In the midst of an argument partly about busing, Roberta has revealed that Maggie didn’t fall down in the orchard, but was pushed and kicked by the gar girls. Roberta has also claimed that she and Twyla joined in with this kicking, but in this passage Twyla concludes (after some deliberation) that this is false. However, this moment of realization is not about exonerating herself from blame over Maggie’s suffering. Rather, Twyla suddenly comes to understand the true nature of her feelings about Maggie and why, even though she didn’t push Maggie herself, she wanted the gar girls to hurt her.

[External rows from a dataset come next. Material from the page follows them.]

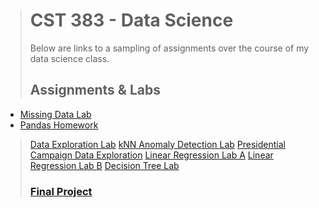 ﻿> # CST 383 - Data Science
> Below are links to a sampling of assignments over the course of my data science class. 
> ## Assignments & Labs
- [Missing Data Lab](https://colab.research.google.com/drive/1BL0yPpruXy-H4C-IZwsr8sSV-S7-uaNi#scrollTo=RihQlz22oZKx)
- [Pandas Homework](https://colab.research.google.com/drive/1KSRiIZx_sknj4k0NW8DElJIXfb2wfQVK?usp=sharing)
> [Data Exploration Lab](https://colab.research.google.com/drive/1t6K0awED5LkNB2SA5n_KGR5plwWuY8qL?usp=sharing)
> [kNN Anomaly Detection Lab](https://colab.research.google.com/drive/1w-oGYn9F2g6pJyjOkc1myPW-uAU2KB0i?usp=sharing)
> [Presidential Campaign Data Exploration](https://colab.research.google.com/drive/1xNvPme_aXaOo4yl-yNoeYduC1WhH-4QG?usp=sharing)
> [Linear Regression Lab A](https://colab.research.google.com/drive/1psjFpo3IFaVVcmbFZ9wfJWtDfE9QQvVw?usp=sharing)
> [Linear Regression Lab B](https://colab.research.google.com/drive/1psjFpo3IFaVVcmbFZ9wfJWtDfE9QQvVw?usp=sharing)
> [Decision Tree Lab](https://colab.research.google.com/drive/1hL54t7DN7pZdM-OSsN3a5XlQT_qIKP6R?usp=sharing)
>### [Final Project](https://colab.research.google.com/drive/1G3xz9U9oJVyryNwbvmZI4ZfkC5c6AC7I?usp=sharing)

To the young Twyla, Maggie is symbolic of both her mother, Mary, and herself. Like Mary, Maggie has an unusual way of walking that causes her to “dance” and attracts negative attention from others. Similarly, Mary’s habit of dancing is framed as a kind of disability when Twyla compares it to Roberta’s mother’s illness, and uses it as the justification for why Mary cannot take care of her. At the same time, Maggie’s inability to speak is a reflection of Twyla’s own powerlessness as a child living at the shelter. As a result of having a neglectful mother, Twyla prematurely developed an adult sense of responsibility and maturity. However, she had no “voice” with which to articulate this, and if she “cried in the night,” there was no mother there to hear her. As a result, Maggie becomes a symbol of Twyla’s painful frustrations toward Mary and toward herself, a frustration so powerful that it verges on violence.

And you were right. We didn’t kick her. It was the gar girls. Only them. But, well, I wanted to. I really wanted them to hurt her. I said we did it too. You and me, but that's not true. And I don't want you to carry that around. It was just that I wanted to do it so bad that day––wanting to is doing it.

Related Characters: Roberta (speaker), Twyla, The Gar Girls (The Older Girls)
Related Symbols: The Orchard
Page Number: 226-227
Explanation and Analysis:

Twyla and Roberta have accidentally run into each other again, this time in a diner where Twyla is stopping for a coffee on her way home, and where Roberta has gone after attending a luxurious ball at the Newburgh Hotel. Although Twyla is resistant to talking to Roberta, Roberta insists that she needs to tell Twyla something. In this passage, she reveals that her claim that she and Twyla kicked Maggie was false, but that she wanted to do it badly, which ultimately means the same thing: “wanting to is doing it.”

Note that this is the same realization—it even uses some of the same language—that Twyla experienced in the previous scene. Both women understand that although they did not take part in beating up Maggie, they watched the gar girls do it not only without intervening, but even hoping that they would hurt her. However, unlike Twyla, Roberta has not fully grasped why she wanted this to happen. In other words, she cannot see that her desire to hurt Maggie was a manifestation of her own frustration, anger, and fear as a vulnerable child living without her mother in the shelter. As a result, Roberta is far less forgiving of herself than Twyla managed to be.